=== Activity ===
Beginning at the line that contains "Open the website", write out each remaining line of the entries below exactly as it stands.

-------------------------

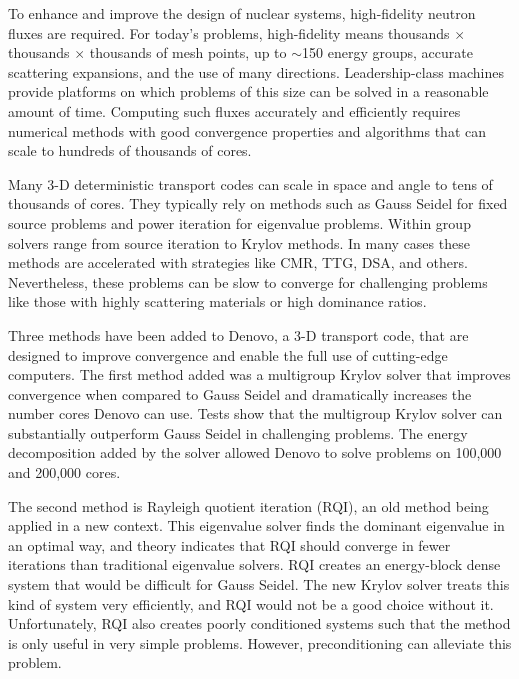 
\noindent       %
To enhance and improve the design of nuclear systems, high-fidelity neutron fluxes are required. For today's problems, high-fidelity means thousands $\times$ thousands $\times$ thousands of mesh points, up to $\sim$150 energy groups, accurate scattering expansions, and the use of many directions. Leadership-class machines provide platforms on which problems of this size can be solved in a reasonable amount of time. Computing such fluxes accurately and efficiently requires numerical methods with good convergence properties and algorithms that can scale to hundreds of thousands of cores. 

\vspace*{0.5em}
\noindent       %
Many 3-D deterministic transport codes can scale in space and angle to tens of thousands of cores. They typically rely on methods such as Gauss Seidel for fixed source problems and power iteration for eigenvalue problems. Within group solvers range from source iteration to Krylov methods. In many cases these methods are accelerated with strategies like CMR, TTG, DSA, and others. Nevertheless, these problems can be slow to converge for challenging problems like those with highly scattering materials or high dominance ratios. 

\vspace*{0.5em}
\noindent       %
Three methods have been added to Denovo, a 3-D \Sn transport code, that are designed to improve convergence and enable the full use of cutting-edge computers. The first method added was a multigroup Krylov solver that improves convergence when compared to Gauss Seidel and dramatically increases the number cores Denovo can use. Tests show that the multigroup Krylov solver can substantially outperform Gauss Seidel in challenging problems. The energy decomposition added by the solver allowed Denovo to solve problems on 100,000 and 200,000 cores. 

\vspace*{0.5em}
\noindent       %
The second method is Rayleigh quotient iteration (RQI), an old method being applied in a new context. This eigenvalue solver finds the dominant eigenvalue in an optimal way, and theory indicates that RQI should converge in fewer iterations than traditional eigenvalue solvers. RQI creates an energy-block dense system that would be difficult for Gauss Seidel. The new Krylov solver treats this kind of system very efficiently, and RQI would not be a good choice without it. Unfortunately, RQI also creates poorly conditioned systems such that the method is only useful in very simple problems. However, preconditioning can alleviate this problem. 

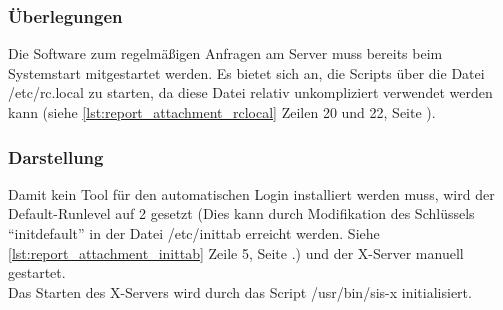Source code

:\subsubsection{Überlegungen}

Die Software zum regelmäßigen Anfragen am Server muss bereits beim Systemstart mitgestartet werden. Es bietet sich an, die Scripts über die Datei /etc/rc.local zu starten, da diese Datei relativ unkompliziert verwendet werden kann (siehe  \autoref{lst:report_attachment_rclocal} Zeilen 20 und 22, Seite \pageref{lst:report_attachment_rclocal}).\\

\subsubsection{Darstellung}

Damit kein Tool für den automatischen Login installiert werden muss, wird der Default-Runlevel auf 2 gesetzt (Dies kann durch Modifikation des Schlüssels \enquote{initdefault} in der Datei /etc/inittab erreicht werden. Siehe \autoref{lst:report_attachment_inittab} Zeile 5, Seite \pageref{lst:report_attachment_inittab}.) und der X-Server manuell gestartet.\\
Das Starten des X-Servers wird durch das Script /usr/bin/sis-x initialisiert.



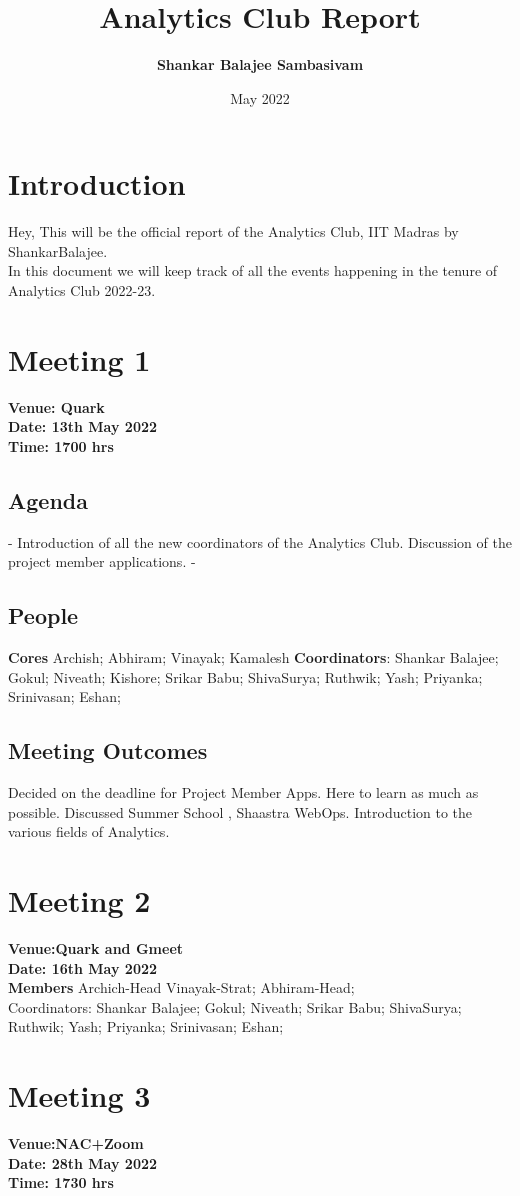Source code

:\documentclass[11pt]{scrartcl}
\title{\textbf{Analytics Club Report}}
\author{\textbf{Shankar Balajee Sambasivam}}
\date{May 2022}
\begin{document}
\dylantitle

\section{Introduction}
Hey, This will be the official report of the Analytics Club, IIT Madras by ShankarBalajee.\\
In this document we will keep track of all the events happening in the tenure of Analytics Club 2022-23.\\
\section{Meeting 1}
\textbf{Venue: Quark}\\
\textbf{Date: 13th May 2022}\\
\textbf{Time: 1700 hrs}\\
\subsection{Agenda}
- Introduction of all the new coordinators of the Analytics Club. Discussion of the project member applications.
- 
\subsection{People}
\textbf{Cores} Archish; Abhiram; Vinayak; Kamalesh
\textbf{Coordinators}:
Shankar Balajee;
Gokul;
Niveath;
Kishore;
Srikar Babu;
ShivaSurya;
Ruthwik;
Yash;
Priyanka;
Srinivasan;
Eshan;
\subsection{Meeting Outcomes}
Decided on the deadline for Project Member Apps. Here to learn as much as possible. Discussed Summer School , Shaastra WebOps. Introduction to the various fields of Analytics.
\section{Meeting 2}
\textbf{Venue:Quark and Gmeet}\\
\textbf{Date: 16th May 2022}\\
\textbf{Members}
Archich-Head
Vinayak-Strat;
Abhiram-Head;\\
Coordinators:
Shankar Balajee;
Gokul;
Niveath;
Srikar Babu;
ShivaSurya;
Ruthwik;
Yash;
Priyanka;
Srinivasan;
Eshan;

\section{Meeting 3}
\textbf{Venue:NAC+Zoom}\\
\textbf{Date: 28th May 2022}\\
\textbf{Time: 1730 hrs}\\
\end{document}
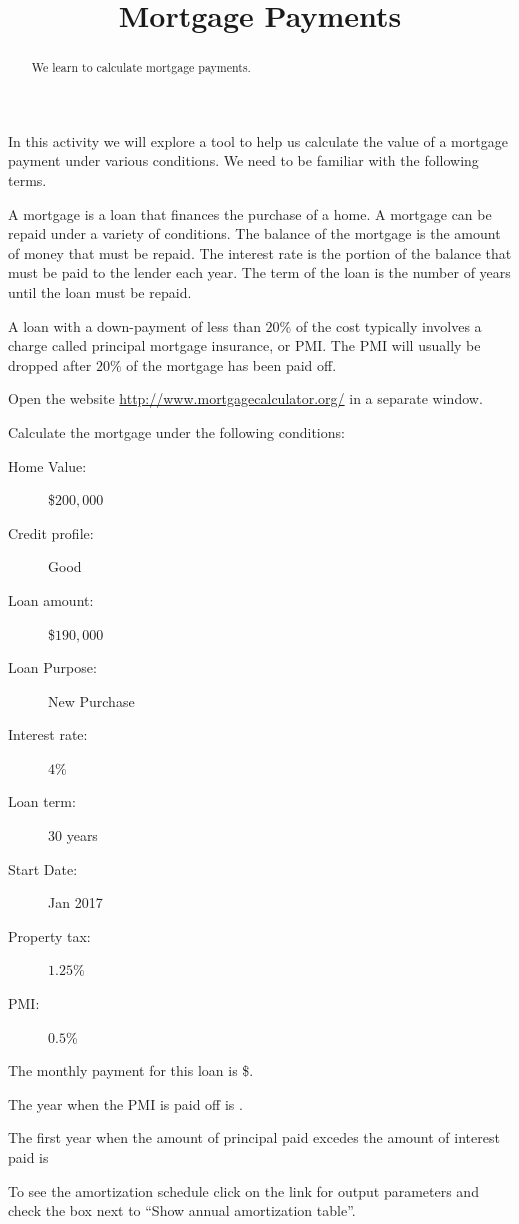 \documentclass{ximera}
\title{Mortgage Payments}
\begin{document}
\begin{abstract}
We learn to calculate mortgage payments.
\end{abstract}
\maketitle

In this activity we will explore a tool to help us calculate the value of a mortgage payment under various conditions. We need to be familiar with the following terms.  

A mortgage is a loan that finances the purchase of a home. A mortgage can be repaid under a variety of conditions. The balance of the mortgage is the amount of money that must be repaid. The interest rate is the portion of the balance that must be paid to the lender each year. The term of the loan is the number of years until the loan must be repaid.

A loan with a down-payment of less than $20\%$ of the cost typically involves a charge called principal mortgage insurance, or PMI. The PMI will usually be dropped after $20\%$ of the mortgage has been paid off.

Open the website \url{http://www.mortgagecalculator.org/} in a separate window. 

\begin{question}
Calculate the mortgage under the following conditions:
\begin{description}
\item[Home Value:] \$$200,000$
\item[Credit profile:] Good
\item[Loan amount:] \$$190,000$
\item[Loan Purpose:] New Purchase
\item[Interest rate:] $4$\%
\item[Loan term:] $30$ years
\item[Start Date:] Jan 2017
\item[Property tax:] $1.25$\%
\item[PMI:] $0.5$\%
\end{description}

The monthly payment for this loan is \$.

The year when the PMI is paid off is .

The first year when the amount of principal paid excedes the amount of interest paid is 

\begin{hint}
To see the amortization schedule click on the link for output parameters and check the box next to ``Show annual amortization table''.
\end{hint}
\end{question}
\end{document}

-------------------------

=== Response to this task ===
Open the website \url{http://www.mortgagecalculator.org/} in a separate window. 

\begin{question}
Calculate the mortgage under the following conditions:
\begin{description}
\item[Home Value:] \$$200,000$
\item[Credit profile:] Good
\item[Loan amount:] \$$190,000$
\item[Loan Purpose:] New Purchase
\item[Interest rate:] $4$\%
\item[Loan term:] $30$ years
\item[Start Date:] Jan 2017
\item[Property tax:] $1.25$\%
\item[PMI:] $0.5$\%
\end{description}

The monthly payment for this loan is \$.

The year when the PMI is paid off is .

The first year when the amount of principal paid excedes the amount of interest paid is 

\begin{hint}
To see the amortization schedule click on the link for output parameters and check the box next to ``Show annual amortization table''.
\end{hint}
\end{question}
\end{document}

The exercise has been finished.